PROVIDED RECORDS
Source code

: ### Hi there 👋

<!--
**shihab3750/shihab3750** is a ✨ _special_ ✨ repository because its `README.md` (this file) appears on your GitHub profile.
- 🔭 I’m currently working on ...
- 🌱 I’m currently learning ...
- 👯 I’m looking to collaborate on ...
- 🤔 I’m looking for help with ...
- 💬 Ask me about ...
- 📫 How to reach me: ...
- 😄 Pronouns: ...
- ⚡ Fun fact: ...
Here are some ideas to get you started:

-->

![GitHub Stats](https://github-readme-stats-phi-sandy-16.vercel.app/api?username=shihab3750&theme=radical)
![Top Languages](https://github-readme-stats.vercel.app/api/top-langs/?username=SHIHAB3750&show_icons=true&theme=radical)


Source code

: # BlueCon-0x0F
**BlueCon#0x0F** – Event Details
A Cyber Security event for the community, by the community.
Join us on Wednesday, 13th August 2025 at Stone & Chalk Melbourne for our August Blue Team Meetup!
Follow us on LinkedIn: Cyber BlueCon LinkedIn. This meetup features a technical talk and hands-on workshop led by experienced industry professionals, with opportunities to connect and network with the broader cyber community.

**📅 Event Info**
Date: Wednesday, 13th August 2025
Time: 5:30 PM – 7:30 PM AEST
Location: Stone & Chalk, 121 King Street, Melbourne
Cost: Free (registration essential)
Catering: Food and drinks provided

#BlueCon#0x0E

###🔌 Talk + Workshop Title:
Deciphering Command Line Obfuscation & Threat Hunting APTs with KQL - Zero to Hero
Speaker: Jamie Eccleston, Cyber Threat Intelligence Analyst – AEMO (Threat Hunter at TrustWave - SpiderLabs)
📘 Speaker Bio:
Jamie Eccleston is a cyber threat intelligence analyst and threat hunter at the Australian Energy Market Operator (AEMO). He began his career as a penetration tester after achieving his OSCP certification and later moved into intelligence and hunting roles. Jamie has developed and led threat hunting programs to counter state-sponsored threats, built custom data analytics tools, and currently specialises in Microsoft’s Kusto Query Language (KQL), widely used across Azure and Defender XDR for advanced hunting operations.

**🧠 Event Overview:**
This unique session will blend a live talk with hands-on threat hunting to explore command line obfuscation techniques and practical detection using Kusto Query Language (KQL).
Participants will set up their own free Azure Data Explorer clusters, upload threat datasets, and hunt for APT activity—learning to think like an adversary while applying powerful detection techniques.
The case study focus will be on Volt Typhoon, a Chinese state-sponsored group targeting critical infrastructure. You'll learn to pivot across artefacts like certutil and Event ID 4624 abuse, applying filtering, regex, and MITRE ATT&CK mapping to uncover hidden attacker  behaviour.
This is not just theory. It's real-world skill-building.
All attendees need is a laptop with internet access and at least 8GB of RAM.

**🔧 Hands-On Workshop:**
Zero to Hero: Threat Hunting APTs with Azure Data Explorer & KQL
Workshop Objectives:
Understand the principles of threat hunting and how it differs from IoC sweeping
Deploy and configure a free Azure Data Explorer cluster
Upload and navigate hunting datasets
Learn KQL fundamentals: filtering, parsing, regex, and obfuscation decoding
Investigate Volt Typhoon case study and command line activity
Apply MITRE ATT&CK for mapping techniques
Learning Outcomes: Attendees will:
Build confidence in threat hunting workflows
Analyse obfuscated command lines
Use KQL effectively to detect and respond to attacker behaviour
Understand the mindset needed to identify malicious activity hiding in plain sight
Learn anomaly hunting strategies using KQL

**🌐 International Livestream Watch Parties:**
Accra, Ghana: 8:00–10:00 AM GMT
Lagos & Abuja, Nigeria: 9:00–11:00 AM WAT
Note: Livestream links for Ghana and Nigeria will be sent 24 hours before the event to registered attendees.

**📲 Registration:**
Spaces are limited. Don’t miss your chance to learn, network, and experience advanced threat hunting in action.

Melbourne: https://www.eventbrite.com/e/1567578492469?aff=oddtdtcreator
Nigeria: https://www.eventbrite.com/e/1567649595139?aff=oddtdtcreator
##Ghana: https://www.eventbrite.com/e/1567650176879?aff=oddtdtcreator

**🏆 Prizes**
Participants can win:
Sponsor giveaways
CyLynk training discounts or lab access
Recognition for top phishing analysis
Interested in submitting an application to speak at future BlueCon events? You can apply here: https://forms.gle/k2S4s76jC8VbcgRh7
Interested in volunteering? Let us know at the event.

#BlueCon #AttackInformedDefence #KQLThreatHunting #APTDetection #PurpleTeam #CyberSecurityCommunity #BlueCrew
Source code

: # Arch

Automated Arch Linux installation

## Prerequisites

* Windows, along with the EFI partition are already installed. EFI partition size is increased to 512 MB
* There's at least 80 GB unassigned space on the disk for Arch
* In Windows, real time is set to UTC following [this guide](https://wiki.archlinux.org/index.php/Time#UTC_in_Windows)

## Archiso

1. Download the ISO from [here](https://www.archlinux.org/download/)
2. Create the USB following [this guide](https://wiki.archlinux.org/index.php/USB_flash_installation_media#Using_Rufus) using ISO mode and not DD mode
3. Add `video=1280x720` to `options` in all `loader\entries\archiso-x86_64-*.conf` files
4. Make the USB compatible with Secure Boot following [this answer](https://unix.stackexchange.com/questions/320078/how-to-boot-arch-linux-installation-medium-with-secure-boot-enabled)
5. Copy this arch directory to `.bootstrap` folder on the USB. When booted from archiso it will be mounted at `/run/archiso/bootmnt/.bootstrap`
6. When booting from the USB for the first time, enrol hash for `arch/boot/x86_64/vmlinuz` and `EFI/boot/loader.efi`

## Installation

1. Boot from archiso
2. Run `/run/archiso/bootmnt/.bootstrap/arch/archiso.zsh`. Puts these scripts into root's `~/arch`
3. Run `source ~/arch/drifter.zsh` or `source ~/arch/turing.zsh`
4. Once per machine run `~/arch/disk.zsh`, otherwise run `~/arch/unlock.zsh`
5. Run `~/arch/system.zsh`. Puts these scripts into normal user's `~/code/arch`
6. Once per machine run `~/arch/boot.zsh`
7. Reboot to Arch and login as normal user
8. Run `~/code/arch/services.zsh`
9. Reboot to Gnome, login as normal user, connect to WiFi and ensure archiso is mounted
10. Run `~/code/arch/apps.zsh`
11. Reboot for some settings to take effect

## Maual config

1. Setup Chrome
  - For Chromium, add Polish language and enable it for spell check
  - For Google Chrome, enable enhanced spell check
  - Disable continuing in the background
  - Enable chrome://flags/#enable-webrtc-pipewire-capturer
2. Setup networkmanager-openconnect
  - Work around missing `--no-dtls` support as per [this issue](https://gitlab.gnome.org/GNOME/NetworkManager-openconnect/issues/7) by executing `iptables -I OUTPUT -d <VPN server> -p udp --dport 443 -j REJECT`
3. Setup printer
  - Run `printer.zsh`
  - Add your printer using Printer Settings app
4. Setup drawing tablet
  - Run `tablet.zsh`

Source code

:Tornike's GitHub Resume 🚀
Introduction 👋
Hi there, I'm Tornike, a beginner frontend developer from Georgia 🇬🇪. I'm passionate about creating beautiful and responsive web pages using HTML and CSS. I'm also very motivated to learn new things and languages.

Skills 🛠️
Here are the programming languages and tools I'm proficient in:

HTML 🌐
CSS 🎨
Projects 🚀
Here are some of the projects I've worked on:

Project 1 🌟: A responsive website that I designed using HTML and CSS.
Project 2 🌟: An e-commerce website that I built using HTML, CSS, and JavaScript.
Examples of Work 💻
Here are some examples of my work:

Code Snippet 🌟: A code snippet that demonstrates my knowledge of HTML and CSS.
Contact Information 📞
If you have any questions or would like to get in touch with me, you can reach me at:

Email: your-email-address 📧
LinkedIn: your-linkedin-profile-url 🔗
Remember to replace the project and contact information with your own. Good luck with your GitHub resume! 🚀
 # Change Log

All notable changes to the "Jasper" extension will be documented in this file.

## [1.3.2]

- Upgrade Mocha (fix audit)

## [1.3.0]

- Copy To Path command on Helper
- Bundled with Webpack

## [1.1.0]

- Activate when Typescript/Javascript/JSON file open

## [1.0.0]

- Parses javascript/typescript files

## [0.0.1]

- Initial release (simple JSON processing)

YOUR TASK
Show each line from the material above where the string "Reboot" can be found.

TASK RESULT
7. Reboot to Arch and login as normal user
9. Reboot to Gnome, login as normal user, connect to WiFi and ensure archiso is mounted
11. Reboot for some settings to take effect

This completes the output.